(Work order):
Using the records below, copy every line that holds the string "function".

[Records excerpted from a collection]
---

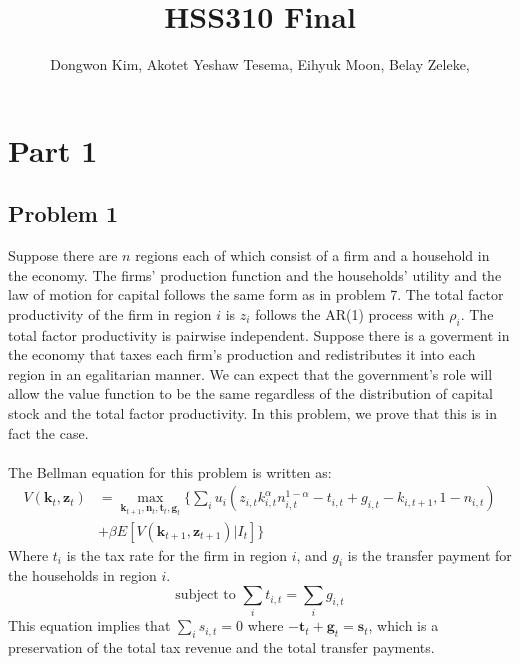 \documentclass{article}
\begin{document}
\author{Dongwon Kim, Akotet Yeshaw Tesema, Eihyuk Moon, Belay Zeleke, }
\title{HSS310 Final}

\maketitle


\section{Part 1}
\subsection{Problem 1}

\hspace{1em} Suppose there are \(n\) regions each of which consist of a firm and a household in the economy.
The firms' production function and the households' utility and the law of motion for capital follows the same form as in problem 7.
The total factor productivity of the firm in region \(i\) is \(z_i\) follows the AR(1) process with \(\rho_i\).
The total factor productivity is pairwise independent.
Suppose there is a goverment in the economy that taxes each firm's production and redistributes it into each region in an egalitarian manner.
We can expect that the government's role will allow the value function to be the same regardless of the distribution of capital stock and the total factor productivity.
In this problem, we prove that this is in fact the case.\\ \\
The Bellman equation for this problem is written as:
\begin{align*}
    V(\mathbf{k}_t, \mathbf{z}_t) &= \max_{\mathbf{k}_{t+1}, \mathbf{n}_{t}, \mathbf{t}_{t}, \mathbf{g}_{t}} \{ \sum_{i} u_{i}\left(z_{i,t} k_{i,t}^\alpha n_{i,t}^{1-\alpha} -t_{i, t} + g_{i, t} - k_{i, t+1}, 1 - n_{i,t}\right) \\
    &+ \beta E[V(\mathbf{k}_{t+1}, \mathbf{z}_{t+1}) | I_t] \}
\end{align*}
Where \(t_i\) is the tax rate for the firm in region \(i\), and \(g_i\) is the transfer payment for the households in region \(i\).
\begin{equation}
    \text{subject to } \sum_{i} t_{i, t} = \sum_{i} g_{i, t}
\end{equation}
This equation implies that \( \sum_{i} s_{i,t} = 0 \) where \( -\mathbf{t}_{t} + \mathbf{g}_{t} = \mathbf{s}_{t}\), which is a preservation of the total tax revenue and the total transfer payments.\\ \\
\end{document}
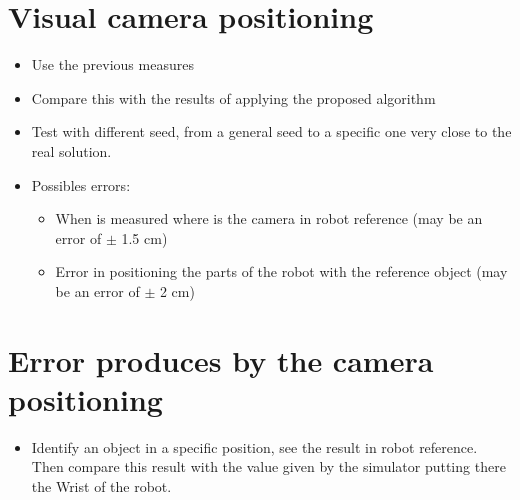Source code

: \documentclass[12pt,a4paper,final,twoside,openright]{report}
\begin{document}
\section{Visual camera positioning}
\begin{itemize}
\item Use the previous measures
\item Compare this with the results of applying the proposed algorithm 
\item Test with different seed, from a general seed to a specific one very close to the real solution.
\item Possibles errors:
\begin{itemize}
\item When is measured where is the camera in robot reference (may be an error of $\pm$ 1.5 cm)
\item Error in positioning the parts of the robot with the reference object (may be an error of $\pm$ 2 cm)
\end{itemize}
\end{itemize}

\section{Error produces by the camera positioning}
\begin{itemize}
\item Identify an object in a specific position, see the result in robot reference. Then compare this result with the value given by the simulator putting there the Wrist of the robot.
\end{itemize}
\end{document}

---

(Response):
The firms' production function and the households' utility and the law of motion for capital follows the same form as in problem 7.
We can expect that the government's role will allow the value function to be the same regardless of the distribution of capital stock and the total factor productivity.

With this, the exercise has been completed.